List:Internals« Previous MessageNext Message »
From:Paul DuBois Date:October 18 2002 4:20pm
Subject:Question about CONVERT(str,charset_to,charset_from)
View as plain text  
I've been puzzling over this patch, which implements a form of the
CONVERT() function.  I can see that this can be useful for specifying
the destination character set as a string expression rather than as
an unquoted character set name.  But I'm wondering why the second argument
is necessary at all.  Strings have a charset already, why do you have
to specify what it is?


At 19:11 +0400 3/29/02, bar@stripped wrote:
>Below is the list of changes that have just been committed into a
>4.1 repository of bar.
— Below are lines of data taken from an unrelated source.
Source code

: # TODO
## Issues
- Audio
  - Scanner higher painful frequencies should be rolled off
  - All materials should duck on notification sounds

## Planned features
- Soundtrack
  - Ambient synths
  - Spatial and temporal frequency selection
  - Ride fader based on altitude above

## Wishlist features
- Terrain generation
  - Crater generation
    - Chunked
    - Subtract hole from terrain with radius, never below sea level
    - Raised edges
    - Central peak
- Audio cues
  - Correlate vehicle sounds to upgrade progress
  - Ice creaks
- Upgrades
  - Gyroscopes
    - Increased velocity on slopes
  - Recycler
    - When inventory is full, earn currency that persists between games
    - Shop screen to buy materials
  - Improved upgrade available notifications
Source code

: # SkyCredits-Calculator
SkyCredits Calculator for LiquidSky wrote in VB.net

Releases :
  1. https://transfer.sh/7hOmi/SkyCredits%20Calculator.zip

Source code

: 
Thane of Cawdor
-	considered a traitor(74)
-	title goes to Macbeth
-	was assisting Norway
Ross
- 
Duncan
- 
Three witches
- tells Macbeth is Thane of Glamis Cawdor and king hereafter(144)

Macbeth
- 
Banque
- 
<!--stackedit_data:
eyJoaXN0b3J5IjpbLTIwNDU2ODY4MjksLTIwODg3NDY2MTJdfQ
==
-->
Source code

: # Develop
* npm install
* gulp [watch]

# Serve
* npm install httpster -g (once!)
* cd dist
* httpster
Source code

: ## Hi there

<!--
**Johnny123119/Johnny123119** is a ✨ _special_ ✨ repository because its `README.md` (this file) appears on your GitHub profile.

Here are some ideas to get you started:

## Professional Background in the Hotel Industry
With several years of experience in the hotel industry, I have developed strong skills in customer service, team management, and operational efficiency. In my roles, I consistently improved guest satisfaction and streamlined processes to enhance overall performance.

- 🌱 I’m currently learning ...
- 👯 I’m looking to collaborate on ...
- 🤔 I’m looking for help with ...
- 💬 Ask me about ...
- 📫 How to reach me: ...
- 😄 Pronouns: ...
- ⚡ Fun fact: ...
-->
When bar does a push, they will be propogated to
>the main repository and within 24 hours after the push to the public 
>repository.
>For information on how to access the public repository
>see http://www.mysql.com/doc/I/n/Installing_source_tree.html
>
>ChangeSet
>   1.1178 02/03/29 19:11:06 bar@stripped +3 -0
>   Now this syntax works too:  CONVERT(string,charset_to,charset_from)
>   where charset_to and charset_from are expressions. For example:
>
>   CONVERT('test','latin2','cp1250')
>
>   sql/sql_yacc.yy
>     1.155 02/03/29 19:11:05 bar@stripped +4 -0
>     Now this syntax works too:  CONVERT(string,charset_to,charset_from)
>
>   sql/item_strfunc.h
>     1.18 02/03/29 19:11:04 bar@stripped +10 -0
>     Now this syntax works too:  CONVERT(string,charset_to,charset_from)
>
>   sql/item_strfunc.cc
>     1.42 02/03/29 19:11:04 bar@stripped +73 -0
>     Now this syntax works too:  CONVERT(string,charset_to,charset_from)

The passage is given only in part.